[Entries taken from a collection]

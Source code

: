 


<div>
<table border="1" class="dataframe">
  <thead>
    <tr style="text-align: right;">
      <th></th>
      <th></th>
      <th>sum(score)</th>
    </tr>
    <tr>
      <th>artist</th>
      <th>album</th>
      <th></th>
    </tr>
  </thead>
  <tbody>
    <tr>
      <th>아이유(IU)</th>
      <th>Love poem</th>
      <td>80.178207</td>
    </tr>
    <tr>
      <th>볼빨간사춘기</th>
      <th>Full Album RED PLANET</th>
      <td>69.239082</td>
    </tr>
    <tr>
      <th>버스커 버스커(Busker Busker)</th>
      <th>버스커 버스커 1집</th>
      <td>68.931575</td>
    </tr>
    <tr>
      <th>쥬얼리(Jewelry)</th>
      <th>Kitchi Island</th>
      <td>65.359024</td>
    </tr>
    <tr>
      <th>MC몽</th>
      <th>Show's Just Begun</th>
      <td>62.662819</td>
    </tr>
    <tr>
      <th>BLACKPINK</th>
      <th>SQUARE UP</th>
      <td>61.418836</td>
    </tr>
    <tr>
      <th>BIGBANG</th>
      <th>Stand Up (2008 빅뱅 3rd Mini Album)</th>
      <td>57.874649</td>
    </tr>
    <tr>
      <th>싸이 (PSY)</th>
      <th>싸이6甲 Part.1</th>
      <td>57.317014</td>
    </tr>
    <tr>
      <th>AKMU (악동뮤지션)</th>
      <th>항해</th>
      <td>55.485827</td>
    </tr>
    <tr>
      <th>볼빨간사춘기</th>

**Work item:** Exactly and only the lines from the line containing "<th>Show's Just Begun</th>" through the final line of the records above must be returned.

**Result of the task:**
      <th>Show's Just Begun</th>
      <td>62.662819</td>
    </tr>
    <tr>
      <th>BLACKPINK</th>
      <th>SQUARE UP</th>
      <td>61.418836</td>
    </tr>
    <tr>
      <th>BIGBANG</th>
      <th>Stand Up (2008 빅뱅 3rd Mini Album)</th>
      <td>57.874649</td>
    </tr>
    <tr>
      <th>싸이 (PSY)</th>
      <th>싸이6甲 Part.1</th>
      <td>57.317014</td>
    </tr>
    <tr>
      <th>AKMU (악동뮤지션)</th>
      <th>항해</th>
      <td>55.485827</td>
    </tr>
    <tr>
      <th>볼빨간사춘기</th>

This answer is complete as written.